Allen Ottis Brooner was a football and basketball star at Dale High School in Dale, Indiana, population 763.
He was quarterback of the school’s six-man football team and was named an all-star twice in the Pocket Athletic Conference. The team went 7-1 his senior year of 1939, including a 60-36 victory over Boonville in which Brooner scored four touchdowns.
He also played basketball all four years and was on the staff of the school newspaper and yearbook.
Mr.
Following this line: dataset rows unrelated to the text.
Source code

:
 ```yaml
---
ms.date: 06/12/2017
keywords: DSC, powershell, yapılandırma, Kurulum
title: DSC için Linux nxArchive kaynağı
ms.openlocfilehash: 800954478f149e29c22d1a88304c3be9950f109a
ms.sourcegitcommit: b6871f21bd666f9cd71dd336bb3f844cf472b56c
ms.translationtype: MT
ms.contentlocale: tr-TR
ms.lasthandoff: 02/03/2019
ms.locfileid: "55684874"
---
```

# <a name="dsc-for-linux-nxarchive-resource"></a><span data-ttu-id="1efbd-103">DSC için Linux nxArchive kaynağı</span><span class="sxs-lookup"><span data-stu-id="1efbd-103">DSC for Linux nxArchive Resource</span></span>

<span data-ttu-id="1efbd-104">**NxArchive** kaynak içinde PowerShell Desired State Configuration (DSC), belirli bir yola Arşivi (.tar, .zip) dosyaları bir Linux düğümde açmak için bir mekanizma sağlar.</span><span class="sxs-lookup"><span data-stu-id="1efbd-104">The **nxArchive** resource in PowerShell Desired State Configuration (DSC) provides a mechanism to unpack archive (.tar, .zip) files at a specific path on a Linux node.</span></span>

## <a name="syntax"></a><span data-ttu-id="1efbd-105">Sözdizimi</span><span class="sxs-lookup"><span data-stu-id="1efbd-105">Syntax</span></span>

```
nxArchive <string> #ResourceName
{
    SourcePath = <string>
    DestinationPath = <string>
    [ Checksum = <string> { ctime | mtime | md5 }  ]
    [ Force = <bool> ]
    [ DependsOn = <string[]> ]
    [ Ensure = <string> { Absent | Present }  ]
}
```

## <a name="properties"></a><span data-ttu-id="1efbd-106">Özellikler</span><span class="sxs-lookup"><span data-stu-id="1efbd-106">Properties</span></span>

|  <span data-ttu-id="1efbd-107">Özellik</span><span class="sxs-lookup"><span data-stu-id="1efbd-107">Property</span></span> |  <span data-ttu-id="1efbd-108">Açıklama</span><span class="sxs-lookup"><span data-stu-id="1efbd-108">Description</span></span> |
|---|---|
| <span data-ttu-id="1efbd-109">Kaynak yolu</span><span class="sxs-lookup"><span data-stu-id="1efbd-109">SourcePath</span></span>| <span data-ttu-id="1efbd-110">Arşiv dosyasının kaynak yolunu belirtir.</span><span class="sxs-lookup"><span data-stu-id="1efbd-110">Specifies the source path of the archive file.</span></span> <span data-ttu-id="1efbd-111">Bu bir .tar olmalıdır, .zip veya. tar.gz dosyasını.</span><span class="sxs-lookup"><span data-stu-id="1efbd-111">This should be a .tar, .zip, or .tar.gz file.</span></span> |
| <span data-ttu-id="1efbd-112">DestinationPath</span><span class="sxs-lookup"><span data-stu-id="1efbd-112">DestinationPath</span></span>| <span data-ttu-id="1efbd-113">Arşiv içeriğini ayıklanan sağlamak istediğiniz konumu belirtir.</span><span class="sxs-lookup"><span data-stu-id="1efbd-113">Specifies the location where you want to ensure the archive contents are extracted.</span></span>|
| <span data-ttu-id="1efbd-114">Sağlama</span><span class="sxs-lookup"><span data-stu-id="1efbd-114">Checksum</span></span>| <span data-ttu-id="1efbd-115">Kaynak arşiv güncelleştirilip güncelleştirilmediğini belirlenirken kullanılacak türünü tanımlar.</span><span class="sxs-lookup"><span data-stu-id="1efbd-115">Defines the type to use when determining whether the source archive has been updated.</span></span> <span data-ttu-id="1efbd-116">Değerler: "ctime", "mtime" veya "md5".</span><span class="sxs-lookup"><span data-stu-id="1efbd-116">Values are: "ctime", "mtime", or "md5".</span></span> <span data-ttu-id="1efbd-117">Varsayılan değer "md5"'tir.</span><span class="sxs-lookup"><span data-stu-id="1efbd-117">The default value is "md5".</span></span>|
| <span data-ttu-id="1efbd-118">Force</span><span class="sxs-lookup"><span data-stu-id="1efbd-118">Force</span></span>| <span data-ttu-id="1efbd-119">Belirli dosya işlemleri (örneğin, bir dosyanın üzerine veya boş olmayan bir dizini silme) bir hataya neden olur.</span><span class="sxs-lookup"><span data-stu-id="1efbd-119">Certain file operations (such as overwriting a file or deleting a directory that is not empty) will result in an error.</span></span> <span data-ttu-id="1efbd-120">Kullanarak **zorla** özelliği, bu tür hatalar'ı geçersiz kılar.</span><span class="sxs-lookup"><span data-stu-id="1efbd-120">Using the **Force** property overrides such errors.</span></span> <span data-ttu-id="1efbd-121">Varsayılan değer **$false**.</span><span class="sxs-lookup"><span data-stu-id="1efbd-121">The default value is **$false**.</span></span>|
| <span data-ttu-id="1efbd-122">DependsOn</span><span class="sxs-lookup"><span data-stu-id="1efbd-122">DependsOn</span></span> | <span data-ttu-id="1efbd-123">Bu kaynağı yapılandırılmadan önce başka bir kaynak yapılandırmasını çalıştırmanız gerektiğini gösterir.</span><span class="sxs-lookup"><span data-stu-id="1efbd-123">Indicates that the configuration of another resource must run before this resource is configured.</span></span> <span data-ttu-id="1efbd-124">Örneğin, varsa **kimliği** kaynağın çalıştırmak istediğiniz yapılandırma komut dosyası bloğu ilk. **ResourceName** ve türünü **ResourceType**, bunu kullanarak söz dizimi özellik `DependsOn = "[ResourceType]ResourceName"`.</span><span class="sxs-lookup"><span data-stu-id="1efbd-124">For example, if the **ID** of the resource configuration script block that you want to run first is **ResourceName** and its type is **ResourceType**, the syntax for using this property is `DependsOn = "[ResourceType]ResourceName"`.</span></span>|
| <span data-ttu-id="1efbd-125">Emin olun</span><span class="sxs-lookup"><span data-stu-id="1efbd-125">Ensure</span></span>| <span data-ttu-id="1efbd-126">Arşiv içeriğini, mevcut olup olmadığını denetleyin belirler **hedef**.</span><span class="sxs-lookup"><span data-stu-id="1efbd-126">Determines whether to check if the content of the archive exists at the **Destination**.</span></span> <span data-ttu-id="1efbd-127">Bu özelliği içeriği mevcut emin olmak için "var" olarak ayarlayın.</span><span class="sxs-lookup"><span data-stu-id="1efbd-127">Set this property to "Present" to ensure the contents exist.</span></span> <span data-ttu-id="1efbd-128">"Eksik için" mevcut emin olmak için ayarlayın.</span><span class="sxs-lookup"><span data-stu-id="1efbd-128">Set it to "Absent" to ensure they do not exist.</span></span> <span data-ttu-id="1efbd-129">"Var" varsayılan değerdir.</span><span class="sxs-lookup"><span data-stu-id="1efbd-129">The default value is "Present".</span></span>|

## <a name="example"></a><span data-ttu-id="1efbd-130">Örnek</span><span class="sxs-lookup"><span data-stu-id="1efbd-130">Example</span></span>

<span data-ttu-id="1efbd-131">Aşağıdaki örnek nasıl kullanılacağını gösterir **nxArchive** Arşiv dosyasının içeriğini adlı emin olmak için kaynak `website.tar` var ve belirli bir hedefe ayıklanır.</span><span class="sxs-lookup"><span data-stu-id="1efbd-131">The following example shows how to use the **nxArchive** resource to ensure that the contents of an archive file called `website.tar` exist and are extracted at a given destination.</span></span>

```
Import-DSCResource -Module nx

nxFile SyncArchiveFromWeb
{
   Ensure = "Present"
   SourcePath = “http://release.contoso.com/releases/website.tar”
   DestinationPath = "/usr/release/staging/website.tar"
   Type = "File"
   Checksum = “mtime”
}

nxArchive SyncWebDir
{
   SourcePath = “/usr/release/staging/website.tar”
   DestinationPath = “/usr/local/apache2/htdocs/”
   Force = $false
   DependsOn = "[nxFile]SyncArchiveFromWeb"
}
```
Brooner, born June 11, 1922, was the son of Ottis I. Brooner, editor and later publisher of the Dale newspaper in southwest Indiana, and Mary Painter Brooner, a homemaker.
The son left Dale to enlist in the Navy on Sept. 25, 1940, and was a seaman first class on the U.S.S. Arizona when he was killed in the Japanese attack on Pearl Harbor on Dec. 7, 1941.
When he was first reported as missing in action, the sports columnist for an Indianapolis newspaper described him as “one of southern Indiana’s most brilliant high school athletes.” The newspaper in Rockport later created the Brooner Award, given to a basketball player who “showed mental attitude and the value to team.”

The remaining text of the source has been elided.